• Exercise data:
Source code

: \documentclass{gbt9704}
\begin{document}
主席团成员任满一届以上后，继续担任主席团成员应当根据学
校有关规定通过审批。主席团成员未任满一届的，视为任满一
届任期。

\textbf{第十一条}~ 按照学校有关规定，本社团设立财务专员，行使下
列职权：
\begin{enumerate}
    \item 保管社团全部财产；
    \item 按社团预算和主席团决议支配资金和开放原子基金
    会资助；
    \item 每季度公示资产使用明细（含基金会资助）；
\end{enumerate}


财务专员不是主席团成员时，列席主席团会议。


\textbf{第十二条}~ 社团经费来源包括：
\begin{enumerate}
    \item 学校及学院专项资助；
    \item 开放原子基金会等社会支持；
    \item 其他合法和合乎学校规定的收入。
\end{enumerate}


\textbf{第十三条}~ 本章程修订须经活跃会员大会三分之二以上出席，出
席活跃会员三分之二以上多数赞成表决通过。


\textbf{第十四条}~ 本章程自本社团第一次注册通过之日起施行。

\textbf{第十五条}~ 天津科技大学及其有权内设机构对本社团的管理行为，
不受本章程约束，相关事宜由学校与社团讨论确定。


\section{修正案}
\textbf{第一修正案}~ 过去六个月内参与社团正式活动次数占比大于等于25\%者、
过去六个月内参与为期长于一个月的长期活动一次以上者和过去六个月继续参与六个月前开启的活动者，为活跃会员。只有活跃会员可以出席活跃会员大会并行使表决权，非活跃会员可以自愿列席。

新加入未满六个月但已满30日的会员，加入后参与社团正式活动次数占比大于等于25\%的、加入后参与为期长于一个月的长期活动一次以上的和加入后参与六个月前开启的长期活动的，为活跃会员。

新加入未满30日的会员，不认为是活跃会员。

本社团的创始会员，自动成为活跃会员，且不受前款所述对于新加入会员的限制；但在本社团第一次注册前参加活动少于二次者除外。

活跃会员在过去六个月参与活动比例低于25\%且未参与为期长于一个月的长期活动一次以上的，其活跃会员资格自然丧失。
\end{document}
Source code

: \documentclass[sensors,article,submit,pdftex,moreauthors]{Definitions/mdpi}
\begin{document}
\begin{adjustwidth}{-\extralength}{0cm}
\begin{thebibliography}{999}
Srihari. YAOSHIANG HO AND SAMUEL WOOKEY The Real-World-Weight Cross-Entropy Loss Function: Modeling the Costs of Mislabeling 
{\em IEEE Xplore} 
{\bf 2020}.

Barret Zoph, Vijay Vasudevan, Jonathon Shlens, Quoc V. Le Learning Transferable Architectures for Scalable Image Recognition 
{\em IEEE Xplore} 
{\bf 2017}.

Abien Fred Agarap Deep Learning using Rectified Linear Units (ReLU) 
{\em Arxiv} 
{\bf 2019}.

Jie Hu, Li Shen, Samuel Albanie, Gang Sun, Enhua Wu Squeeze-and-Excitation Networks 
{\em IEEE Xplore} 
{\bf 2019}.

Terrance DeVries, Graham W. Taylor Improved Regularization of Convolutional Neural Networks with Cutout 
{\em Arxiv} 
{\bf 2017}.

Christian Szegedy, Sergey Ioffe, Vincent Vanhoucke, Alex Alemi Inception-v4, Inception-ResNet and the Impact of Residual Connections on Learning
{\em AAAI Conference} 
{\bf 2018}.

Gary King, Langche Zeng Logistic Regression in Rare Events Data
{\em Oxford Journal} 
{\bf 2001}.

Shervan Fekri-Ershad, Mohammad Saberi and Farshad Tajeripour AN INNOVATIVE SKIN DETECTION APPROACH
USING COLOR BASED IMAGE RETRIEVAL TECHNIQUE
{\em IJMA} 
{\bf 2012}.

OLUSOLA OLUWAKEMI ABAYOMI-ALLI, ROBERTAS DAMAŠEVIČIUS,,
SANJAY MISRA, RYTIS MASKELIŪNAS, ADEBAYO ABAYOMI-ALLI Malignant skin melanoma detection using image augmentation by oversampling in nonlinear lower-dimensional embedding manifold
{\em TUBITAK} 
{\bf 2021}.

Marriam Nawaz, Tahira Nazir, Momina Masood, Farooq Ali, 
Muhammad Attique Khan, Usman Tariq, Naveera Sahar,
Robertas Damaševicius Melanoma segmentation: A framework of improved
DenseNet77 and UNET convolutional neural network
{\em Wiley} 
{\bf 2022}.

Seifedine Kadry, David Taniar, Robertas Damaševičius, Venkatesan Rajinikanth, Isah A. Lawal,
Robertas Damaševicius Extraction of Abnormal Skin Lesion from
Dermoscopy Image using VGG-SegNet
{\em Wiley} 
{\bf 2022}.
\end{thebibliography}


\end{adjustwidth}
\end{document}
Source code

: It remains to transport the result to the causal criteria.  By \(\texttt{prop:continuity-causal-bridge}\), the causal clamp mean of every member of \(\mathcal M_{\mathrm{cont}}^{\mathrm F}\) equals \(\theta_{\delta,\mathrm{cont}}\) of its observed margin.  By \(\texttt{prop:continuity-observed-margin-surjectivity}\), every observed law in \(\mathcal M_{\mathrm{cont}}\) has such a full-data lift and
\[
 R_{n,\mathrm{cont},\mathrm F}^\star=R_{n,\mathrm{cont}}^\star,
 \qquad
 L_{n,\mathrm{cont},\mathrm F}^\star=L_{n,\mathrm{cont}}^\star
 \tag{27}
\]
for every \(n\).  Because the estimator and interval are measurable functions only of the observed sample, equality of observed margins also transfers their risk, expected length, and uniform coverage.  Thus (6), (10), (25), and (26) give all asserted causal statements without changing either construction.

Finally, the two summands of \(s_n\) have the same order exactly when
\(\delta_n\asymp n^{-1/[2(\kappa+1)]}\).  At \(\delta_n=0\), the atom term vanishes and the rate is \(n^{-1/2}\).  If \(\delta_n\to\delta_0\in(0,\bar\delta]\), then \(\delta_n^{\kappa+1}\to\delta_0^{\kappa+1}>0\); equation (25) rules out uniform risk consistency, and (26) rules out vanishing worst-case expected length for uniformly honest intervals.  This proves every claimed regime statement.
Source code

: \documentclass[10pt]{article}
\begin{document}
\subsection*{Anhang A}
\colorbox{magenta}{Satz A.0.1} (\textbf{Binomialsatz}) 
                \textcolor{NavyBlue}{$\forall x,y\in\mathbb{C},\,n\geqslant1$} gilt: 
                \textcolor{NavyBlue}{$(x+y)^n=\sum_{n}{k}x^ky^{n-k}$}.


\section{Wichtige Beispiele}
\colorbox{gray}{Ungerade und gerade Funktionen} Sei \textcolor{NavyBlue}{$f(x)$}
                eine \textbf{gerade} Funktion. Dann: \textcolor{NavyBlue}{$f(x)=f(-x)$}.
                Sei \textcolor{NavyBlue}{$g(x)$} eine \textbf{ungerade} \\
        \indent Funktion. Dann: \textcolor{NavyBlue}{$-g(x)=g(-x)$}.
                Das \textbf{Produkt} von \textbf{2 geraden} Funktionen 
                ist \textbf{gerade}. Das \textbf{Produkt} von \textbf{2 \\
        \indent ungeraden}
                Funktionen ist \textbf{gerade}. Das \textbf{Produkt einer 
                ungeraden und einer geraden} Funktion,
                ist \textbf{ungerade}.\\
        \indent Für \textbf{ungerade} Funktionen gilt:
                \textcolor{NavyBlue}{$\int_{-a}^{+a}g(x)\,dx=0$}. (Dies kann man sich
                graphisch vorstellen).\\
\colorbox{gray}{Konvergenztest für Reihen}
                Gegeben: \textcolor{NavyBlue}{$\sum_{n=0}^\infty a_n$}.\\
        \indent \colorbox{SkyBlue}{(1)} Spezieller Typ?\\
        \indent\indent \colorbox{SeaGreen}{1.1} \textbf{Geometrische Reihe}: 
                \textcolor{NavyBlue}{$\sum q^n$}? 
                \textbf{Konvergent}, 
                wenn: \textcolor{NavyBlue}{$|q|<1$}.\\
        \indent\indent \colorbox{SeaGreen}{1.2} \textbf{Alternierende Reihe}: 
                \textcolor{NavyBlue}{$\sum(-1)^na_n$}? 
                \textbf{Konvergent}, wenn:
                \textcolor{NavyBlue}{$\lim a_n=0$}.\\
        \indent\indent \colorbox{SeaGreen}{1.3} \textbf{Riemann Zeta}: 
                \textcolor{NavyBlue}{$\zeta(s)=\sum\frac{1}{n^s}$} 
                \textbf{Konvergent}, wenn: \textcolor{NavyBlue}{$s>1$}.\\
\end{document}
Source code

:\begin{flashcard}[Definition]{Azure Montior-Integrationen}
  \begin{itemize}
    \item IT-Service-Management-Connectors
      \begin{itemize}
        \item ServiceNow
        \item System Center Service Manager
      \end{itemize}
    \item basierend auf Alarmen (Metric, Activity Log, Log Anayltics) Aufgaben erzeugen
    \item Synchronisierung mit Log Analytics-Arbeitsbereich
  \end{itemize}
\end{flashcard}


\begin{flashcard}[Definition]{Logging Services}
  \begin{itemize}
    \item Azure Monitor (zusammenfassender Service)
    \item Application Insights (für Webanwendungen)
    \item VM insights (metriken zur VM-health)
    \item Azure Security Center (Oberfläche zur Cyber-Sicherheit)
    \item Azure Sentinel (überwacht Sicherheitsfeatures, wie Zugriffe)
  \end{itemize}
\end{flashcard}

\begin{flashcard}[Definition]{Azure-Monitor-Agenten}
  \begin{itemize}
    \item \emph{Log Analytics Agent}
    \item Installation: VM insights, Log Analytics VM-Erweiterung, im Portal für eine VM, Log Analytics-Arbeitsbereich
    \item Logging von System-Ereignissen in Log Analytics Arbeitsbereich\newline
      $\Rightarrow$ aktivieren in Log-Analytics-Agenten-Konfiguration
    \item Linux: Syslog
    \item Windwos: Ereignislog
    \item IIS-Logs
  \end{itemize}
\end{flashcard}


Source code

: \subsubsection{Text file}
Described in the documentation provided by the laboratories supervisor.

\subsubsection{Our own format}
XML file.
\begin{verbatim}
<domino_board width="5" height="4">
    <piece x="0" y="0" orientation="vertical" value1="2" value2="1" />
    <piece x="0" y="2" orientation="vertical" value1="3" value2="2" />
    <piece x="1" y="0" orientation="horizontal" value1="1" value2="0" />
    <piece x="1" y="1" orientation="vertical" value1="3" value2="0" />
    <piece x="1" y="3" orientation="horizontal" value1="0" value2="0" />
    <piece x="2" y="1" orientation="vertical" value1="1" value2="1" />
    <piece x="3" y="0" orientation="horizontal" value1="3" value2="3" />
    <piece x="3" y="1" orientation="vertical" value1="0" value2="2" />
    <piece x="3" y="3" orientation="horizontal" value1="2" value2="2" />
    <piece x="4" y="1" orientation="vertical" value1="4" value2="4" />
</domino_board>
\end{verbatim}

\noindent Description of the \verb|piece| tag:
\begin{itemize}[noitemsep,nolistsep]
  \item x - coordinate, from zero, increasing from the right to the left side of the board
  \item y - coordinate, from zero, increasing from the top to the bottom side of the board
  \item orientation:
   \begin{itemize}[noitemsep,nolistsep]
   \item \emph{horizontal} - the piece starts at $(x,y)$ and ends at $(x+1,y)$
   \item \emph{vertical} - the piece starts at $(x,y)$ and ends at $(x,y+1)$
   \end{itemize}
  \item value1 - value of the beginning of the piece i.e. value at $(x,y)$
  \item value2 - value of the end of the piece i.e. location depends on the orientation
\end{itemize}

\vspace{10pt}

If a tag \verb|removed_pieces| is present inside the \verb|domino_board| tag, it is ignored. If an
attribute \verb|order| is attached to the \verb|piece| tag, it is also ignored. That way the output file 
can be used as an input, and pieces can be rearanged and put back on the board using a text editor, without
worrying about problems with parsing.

• The problem:
Copy verbatim, from the listing above, each line from the one containing "Jie Hu, Li Shen, Samuel" down to the one containing "OLUSOLA OLUWAKEMI ABAYOMI-ALLI, ROBERTAS", inclusive.

• Written answer:
Jie Hu, Li Shen, Samuel Albanie, Gang Sun, Enhua Wu Squeeze-and-Excitation Networks 
{\em IEEE Xplore} 
{\bf 2019}.

Terrance DeVries, Graham W. Taylor Improved Regularization of Convolutional Neural Networks with Cutout 
{\em Arxiv} 
{\bf 2017}.

Christian Szegedy, Sergey Ioffe, Vincent Vanhoucke, Alex Alemi Inception-v4, Inception-ResNet and the Impact of Residual Connections on Learning
{\em AAAI Conference} 
{\bf 2018}.

Gary King, Langche Zeng Logistic Regression in Rare Events Data
{\em Oxford Journal} 
{\bf 2001}.

Shervan Fekri-Ershad, Mohammad Saberi and Farshad Tajeripour AN INNOVATIVE SKIN DETECTION APPROACH
USING COLOR BASED IMAGE RETRIEVAL TECHNIQUE
{\em IJMA} 
{\bf 2012}.

OLUSOLA OLUWAKEMI ABAYOMI-ALLI, ROBERTAS DAMAŠEVIČIUS,,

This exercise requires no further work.